### Working data
━━━━━━━━━━━━━━━━━━━━━━━━━━━━━━

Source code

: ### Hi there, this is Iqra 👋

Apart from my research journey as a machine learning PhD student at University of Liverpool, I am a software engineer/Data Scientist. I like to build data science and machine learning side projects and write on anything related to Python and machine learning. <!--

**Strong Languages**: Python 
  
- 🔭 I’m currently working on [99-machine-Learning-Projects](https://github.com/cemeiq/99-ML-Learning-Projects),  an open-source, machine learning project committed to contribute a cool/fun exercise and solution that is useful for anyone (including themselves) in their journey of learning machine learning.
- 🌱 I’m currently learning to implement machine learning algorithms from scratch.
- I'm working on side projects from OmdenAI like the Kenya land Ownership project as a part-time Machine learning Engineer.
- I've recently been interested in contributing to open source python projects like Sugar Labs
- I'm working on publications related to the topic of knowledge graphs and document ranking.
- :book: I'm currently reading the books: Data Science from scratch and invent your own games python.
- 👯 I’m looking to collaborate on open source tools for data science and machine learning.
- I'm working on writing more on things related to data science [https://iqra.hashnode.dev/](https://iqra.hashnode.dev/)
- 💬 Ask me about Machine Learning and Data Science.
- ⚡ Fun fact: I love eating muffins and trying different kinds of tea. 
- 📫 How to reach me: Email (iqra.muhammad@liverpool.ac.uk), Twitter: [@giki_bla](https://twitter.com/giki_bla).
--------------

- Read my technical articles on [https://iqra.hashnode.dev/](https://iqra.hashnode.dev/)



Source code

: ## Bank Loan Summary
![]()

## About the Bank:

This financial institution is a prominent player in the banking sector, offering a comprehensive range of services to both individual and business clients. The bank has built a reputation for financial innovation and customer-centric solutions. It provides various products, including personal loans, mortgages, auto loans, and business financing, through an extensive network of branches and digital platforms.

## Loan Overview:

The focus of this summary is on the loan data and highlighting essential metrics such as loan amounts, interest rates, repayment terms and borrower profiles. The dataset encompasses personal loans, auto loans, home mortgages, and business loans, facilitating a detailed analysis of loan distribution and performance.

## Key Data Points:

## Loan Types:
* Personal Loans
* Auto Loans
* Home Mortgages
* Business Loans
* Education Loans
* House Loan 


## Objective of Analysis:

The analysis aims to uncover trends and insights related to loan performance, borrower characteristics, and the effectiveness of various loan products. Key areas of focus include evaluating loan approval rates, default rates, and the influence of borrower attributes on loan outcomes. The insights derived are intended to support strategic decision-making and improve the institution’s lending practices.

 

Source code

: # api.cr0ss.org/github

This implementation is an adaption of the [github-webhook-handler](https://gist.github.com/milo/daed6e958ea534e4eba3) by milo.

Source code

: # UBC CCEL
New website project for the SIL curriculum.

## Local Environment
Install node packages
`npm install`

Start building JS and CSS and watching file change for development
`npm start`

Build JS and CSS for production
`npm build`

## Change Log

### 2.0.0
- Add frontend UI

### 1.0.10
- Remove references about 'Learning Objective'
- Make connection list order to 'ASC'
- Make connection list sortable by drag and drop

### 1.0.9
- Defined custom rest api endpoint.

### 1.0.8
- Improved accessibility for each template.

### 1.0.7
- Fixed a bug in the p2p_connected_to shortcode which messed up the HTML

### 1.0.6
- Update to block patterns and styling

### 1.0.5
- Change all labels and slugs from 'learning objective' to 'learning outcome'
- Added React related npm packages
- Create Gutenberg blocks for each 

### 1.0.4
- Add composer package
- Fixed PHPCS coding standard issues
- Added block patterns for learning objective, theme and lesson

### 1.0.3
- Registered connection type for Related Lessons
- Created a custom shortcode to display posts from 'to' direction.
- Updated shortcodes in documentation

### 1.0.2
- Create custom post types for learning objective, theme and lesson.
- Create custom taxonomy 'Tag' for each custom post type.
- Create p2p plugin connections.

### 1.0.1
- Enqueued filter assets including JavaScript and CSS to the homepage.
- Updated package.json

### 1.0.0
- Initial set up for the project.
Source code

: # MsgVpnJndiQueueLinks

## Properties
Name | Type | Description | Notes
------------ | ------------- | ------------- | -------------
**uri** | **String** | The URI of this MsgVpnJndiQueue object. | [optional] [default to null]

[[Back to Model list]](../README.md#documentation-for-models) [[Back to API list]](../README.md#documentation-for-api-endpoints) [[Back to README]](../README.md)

━━━━━━━━━━━━━━━━━━━━━━━━━━━━━━

### Activity
Each line above must be printed exactly as it appears.

### Response area
Source code

: ### Hi there, this is Iqra 👋

Apart from my research journey as a machine learning PhD student at University of Liverpool, I am a software engineer/Data Scientist. I like to build data science and machine learning side projects and write on anything related to Python and machine learning. <!--

**Strong Languages**: Python 
  
- 🔭 I’m currently working on [99-machine-Learning-Projects](https://github.com/cemeiq/99-ML-Learning-Projects),  an open-source, machine learning project committed to contribute a cool/fun exercise and solution that is useful for anyone (including themselves) in their journey of learning machine learning.
- 🌱 I’m currently learning to implement machine learning algorithms from scratch.
- I'm working on side projects from OmdenAI like the Kenya land Ownership project as a part-time Machine learning Engineer.
- I've recently been interested in contributing to open source python projects like Sugar Labs
- I'm working on publications related to the topic of knowledge graphs and document ranking.
- :book: I'm currently reading the books: Data Science from scratch and invent your own games python.
- 👯 I’m looking to collaborate on open source tools for data science and machine learning.
- I'm working on writing more on things related to data science [https://iqra.hashnode.dev/](https://iqra.hashnode.dev/)
- 💬 Ask me about Machine Learning and Data Science.
- ⚡ Fun fact: I love eating muffins and trying different kinds of tea. 
- 📫 How to reach me: Email (iqra.muhammad@liverpool.ac.uk), Twitter: [@giki_bla](https://twitter.com/giki_bla).
--------------

- Read my technical articles on [https://iqra.hashnode.dev/](https://iqra.hashnode.dev/)



Source code

: ## Bank Loan Summary
![]()

## About the Bank:

This financial institution is a prominent player in the banking sector, offering a comprehensive range of services to both individual and business clients. The bank has built a reputation for financial innovation and customer-centric solutions. It provides various products, including personal loans, mortgages, auto loans, and business financing, through an extensive network of branches and digital platforms.

## Loan Overview:

The focus of this summary is on the loan data and highlighting essential metrics such as loan amounts, interest rates, repayment terms and borrower profiles. The dataset encompasses personal loans, auto loans, home mortgages, and business loans, facilitating a detailed analysis of loan distribution and performance.

## Key Data Points:

## Loan Types:
* Personal Loans
* Auto Loans
* Home Mortgages
* Business Loans
* Education Loans
* House Loan 


## Objective of Analysis:

The analysis aims to uncover trends and insights related to loan performance, borrower characteristics, and the effectiveness of various loan products. Key areas of focus include evaluating loan approval rates, default rates, and the influence of borrower attributes on loan outcomes. The insights derived are intended to support strategic decision-making and improve the institution’s lending practices.

 

Source code

: # api.cr0ss.org/github

This implementation is an adaption of the [github-webhook-handler](https://gist.github.com/milo/daed6e958ea534e4eba3) by milo.

Source code

: # UBC CCEL
New website project for the SIL curriculum.

## Local Environment
Install node packages
`npm install`

Start building JS and CSS and watching file change for development
`npm start`

Build JS and CSS for production
`npm build`

## Change Log

### 2.0.0
- Add frontend UI

### 1.0.10
- Remove references about 'Learning Objective'
- Make connection list order to 'ASC'
- Make connection list sortable by drag and drop

### 1.0.9
- Defined custom rest api endpoint.

### 1.0.8
- Improved accessibility for each template.

### 1.0.7
- Fixed a bug in the p2p_connected_to shortcode which messed up the HTML

### 1.0.6
- Update to block patterns and styling

### 1.0.5
- Change all labels and slugs from 'learning objective' to 'learning outcome'
- Added React related npm packages
- Create Gutenberg blocks for each 

### 1.0.4
- Add composer package
- Fixed PHPCS coding standard issues
- Added block patterns for learning objective, theme and lesson

### 1.0.3
- Registered connection type for Related Lessons
- Created a custom shortcode to display posts from 'to' direction.
- Updated shortcodes in documentation

### 1.0.2
- Create custom post types for learning objective, theme and lesson.
- Create custom taxonomy 'Tag' for each custom post type.
- Create p2p plugin connections.

### 1.0.1
- Enqueued filter assets including JavaScript and CSS to the homepage.
- Updated package.json

### 1.0.0
- Initial set up for the project.
Source code

: # MsgVpnJndiQueueLinks

## Properties
Name | Type | Description | Notes
------------ | ------------- | ------------- | -------------
**uri** | **String** | The URI of this MsgVpnJndiQueue object. | [optional] [default to null]

[[Back to Model list]](../README.md#documentation-for-models) [[Back to API list]](../README.md#documentation-for-api-endpoints) [[Back to README]](../README.md)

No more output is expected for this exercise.